WHAT TO DO: Copy out every line of the data exactly.

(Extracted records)
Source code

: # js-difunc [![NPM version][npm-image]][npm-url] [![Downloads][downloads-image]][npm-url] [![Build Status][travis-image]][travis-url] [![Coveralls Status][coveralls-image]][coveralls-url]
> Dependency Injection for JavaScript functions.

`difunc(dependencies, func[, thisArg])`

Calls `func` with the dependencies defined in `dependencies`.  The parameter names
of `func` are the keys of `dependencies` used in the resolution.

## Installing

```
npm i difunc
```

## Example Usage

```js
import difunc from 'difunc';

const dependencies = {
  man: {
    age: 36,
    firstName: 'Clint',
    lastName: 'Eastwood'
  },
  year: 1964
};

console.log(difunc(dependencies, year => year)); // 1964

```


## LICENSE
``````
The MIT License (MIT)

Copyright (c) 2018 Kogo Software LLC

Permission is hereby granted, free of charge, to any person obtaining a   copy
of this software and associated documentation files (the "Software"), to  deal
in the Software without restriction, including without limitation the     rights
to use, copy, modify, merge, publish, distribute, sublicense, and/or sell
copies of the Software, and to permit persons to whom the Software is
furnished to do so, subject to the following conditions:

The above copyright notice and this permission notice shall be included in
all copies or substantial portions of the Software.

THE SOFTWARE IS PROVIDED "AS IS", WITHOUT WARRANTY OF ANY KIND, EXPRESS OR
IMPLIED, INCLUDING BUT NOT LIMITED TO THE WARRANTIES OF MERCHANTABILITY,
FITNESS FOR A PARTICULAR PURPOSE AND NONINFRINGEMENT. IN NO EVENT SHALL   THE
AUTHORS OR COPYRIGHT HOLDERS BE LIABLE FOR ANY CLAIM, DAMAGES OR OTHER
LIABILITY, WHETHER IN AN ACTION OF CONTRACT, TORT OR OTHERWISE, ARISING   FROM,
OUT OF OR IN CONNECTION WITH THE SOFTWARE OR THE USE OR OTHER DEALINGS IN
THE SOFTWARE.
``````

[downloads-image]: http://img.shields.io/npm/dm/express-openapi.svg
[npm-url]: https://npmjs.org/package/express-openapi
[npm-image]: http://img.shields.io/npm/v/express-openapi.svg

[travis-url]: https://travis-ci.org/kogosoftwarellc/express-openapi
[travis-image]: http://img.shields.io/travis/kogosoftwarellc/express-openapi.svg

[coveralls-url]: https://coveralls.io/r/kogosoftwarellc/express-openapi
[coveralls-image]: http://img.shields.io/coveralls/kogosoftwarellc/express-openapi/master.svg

EXERCISE RESULT:
Source code

: # js-difunc [![NPM version][npm-image]][npm-url] [![Downloads][downloads-image]][npm-url] [![Build Status][travis-image]][travis-url] [![Coveralls Status][coveralls-image]][coveralls-url]
> Dependency Injection for JavaScript functions.

`difunc(dependencies, func[, thisArg])`

Calls `func` with the dependencies defined in `dependencies`.  The parameter names
of `func` are the keys of `dependencies` used in the resolution.

## Installing

```
npm i difunc
```

## Example Usage

```js
import difunc from 'difunc';

const dependencies = {
  man: {
    age: 36,
    firstName: 'Clint',
    lastName: 'Eastwood'
  },
  year: 1964
};

console.log(difunc(dependencies, year => year)); // 1964

```


## LICENSE
``````
The MIT License (MIT)

Copyright (c) 2018 Kogo Software LLC

Permission is hereby granted, free of charge, to any person obtaining a   copy
of this software and associated documentation files (the "Software"), to  deal
in the Software without restriction, including without limitation the     rights
to use, copy, modify, merge, publish, distribute, sublicense, and/or sell
copies of the Software, and to permit persons to whom the Software is
furnished to do so, subject to the following conditions:

The above copyright notice and this permission notice shall be included in
all copies or substantial portions of the Software.

THE SOFTWARE IS PROVIDED "AS IS", WITHOUT WARRANTY OF ANY KIND, EXPRESS OR
IMPLIED, INCLUDING BUT NOT LIMITED TO THE WARRANTIES OF MERCHANTABILITY,
FITNESS FOR A PARTICULAR PURPOSE AND NONINFRINGEMENT. IN NO EVENT SHALL   THE
AUTHORS OR COPYRIGHT HOLDERS BE LIABLE FOR ANY CLAIM, DAMAGES OR OTHER
LIABILITY, WHETHER IN AN ACTION OF CONTRACT, TORT OR OTHERWISE, ARISING   FROM,
OUT OF OR IN CONNECTION WITH THE SOFTWARE OR THE USE OR OTHER DEALINGS IN
THE SOFTWARE.
``````

[downloads-image]: http://img.shields.io/npm/dm/express-openapi.svg
[npm-url]: https://npmjs.org/package/express-openapi
[npm-image]: http://img.shields.io/npm/v/express-openapi.svg

[travis-url]: https://travis-ci.org/kogosoftwarellc/express-openapi
[travis-image]: http://img.shields.io/travis/kogosoftwarellc/express-openapi.svg

[coveralls-url]: https://coveralls.io/r/kogosoftwarellc/express-openapi
[coveralls-image]: http://img.shields.io/coveralls/kogosoftwarellc/express-openapi/master.svg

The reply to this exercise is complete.